-- Supplied information follows --

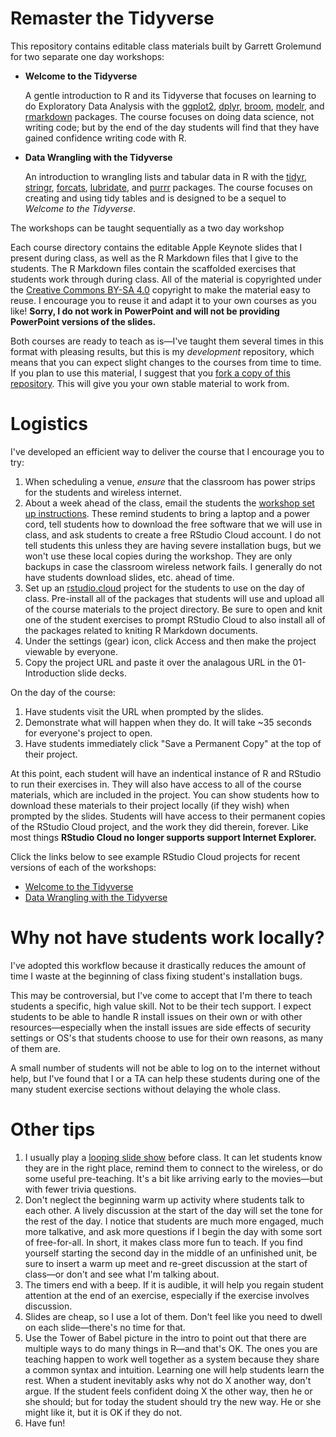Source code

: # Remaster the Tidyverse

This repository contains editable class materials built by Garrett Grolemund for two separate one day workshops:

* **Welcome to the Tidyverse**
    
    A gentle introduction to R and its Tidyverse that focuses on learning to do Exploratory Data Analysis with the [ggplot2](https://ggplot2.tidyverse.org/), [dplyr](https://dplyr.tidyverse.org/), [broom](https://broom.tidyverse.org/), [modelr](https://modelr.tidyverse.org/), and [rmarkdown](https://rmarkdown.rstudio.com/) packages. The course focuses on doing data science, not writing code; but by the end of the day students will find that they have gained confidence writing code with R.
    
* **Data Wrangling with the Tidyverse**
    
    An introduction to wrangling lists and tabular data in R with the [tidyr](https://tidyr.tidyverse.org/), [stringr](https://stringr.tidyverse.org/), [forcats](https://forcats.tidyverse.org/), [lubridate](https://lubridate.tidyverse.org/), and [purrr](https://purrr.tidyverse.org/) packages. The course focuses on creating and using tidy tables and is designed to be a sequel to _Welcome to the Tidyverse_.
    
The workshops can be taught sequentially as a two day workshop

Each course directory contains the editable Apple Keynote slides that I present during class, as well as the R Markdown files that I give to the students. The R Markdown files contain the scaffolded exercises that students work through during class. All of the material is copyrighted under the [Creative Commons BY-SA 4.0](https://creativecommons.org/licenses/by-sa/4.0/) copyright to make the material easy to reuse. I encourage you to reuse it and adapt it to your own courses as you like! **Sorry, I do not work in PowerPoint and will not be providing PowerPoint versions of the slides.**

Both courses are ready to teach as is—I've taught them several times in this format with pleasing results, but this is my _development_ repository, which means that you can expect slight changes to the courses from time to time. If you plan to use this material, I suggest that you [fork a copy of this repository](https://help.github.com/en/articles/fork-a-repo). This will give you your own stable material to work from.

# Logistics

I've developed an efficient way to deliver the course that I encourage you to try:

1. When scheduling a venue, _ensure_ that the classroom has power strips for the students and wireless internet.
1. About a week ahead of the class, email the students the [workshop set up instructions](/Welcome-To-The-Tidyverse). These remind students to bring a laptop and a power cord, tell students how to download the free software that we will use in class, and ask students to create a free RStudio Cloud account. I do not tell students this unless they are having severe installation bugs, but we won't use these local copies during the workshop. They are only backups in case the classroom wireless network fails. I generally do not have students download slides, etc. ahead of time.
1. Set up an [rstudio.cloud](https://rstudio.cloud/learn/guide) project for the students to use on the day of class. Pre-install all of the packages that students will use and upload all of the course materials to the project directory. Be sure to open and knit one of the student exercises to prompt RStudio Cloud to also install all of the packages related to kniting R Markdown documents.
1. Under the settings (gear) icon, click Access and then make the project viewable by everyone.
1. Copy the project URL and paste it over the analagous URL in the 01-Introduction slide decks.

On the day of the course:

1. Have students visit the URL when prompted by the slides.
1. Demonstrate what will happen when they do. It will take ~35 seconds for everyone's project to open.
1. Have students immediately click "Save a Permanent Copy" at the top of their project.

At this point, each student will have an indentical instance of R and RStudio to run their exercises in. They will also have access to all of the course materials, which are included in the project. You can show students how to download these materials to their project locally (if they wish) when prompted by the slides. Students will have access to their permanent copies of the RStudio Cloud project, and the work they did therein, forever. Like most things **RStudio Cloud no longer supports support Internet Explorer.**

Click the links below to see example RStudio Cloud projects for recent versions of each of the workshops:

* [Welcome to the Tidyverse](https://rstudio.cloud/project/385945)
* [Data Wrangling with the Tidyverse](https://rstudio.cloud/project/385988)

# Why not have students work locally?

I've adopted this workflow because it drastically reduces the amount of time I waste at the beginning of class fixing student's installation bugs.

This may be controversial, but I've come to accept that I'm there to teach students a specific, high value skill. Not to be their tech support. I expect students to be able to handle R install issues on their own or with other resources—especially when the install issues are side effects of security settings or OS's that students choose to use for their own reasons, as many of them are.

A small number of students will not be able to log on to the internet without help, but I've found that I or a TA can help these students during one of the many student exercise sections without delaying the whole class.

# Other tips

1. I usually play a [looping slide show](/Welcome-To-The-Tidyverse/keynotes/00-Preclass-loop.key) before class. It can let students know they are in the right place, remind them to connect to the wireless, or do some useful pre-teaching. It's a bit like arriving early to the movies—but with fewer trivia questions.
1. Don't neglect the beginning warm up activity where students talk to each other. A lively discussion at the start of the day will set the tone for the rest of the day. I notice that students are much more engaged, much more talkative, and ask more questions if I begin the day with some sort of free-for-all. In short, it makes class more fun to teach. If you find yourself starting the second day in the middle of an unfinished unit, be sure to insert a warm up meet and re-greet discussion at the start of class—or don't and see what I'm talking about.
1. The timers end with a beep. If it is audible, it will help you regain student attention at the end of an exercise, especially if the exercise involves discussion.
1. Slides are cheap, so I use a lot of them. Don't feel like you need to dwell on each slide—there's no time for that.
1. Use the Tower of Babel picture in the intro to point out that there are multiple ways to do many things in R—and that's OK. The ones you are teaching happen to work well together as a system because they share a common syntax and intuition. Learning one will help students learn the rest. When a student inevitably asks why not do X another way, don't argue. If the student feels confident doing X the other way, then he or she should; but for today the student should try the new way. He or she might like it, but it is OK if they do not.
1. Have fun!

-- Supplied information concluded --
-- Supplied information follows --

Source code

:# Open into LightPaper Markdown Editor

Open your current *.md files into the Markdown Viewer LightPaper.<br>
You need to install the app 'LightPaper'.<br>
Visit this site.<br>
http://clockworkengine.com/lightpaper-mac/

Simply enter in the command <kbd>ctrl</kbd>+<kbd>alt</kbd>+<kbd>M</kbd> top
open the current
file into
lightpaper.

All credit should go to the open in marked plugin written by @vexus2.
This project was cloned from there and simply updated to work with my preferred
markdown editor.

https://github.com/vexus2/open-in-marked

-- Supplied information concluded --
-- Supplied information follows --

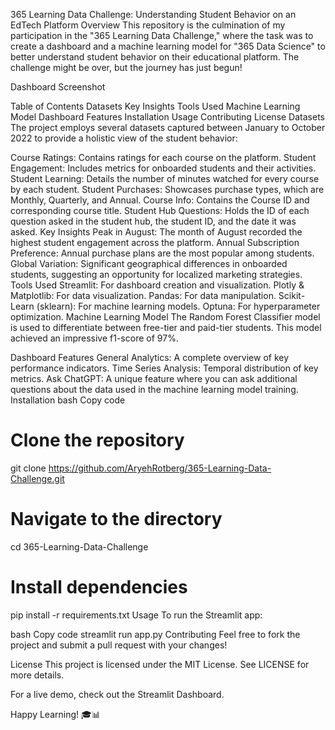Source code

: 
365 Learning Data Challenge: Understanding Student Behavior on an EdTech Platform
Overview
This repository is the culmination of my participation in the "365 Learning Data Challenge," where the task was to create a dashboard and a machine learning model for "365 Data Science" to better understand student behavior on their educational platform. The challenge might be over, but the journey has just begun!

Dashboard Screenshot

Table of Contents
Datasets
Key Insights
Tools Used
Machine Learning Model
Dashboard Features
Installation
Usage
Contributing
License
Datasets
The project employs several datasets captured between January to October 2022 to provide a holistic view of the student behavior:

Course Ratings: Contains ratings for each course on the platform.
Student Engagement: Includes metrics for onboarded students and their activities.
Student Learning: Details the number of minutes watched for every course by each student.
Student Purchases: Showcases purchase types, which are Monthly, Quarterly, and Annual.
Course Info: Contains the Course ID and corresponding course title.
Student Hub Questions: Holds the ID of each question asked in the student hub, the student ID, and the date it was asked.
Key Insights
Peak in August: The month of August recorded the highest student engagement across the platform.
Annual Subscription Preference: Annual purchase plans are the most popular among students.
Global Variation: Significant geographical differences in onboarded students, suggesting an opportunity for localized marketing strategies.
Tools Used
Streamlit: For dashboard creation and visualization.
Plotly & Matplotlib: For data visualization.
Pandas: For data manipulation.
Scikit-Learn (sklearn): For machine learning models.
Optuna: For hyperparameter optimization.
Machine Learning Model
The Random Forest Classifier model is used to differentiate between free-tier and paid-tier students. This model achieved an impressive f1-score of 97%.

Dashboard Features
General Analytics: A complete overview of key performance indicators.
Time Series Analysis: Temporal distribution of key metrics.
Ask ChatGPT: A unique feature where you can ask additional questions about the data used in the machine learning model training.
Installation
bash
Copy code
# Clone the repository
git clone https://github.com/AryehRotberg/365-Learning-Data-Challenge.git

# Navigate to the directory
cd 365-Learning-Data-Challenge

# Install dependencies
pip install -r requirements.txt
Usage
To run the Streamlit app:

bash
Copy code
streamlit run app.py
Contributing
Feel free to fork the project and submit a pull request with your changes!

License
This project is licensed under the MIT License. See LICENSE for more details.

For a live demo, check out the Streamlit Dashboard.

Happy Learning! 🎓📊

-- Supplied information concluded --

Taking the listing above as the source, transcribe only the lines starting at the line with "1. Have students immediately" and going through the line with "I've adopted this", unaltered and with both ends included.

* _Response to this exercise_
1. Have students immediately click "Save a Permanent Copy" at the top of their project.

At this point, each student will have an indentical instance of R and RStudio to run their exercises in. They will also have access to all of the course materials, which are included in the project. You can show students how to download these materials to their project locally (if they wish) when prompted by the slides. Students will have access to their permanent copies of the RStudio Cloud project, and the work they did therein, forever. Like most things **RStudio Cloud no longer supports support Internet Explorer.**

Click the links below to see example RStudio Cloud projects for recent versions of each of the workshops:

* [Welcome to the Tidyverse](https://rstudio.cloud/project/385945)
* [Data Wrangling with the Tidyverse](https://rstudio.cloud/project/385988)

# Why not have students work locally?

I've adopted this workflow because it drastically reduces the amount of time I waste at the beginning of class fixing student's installation bugs.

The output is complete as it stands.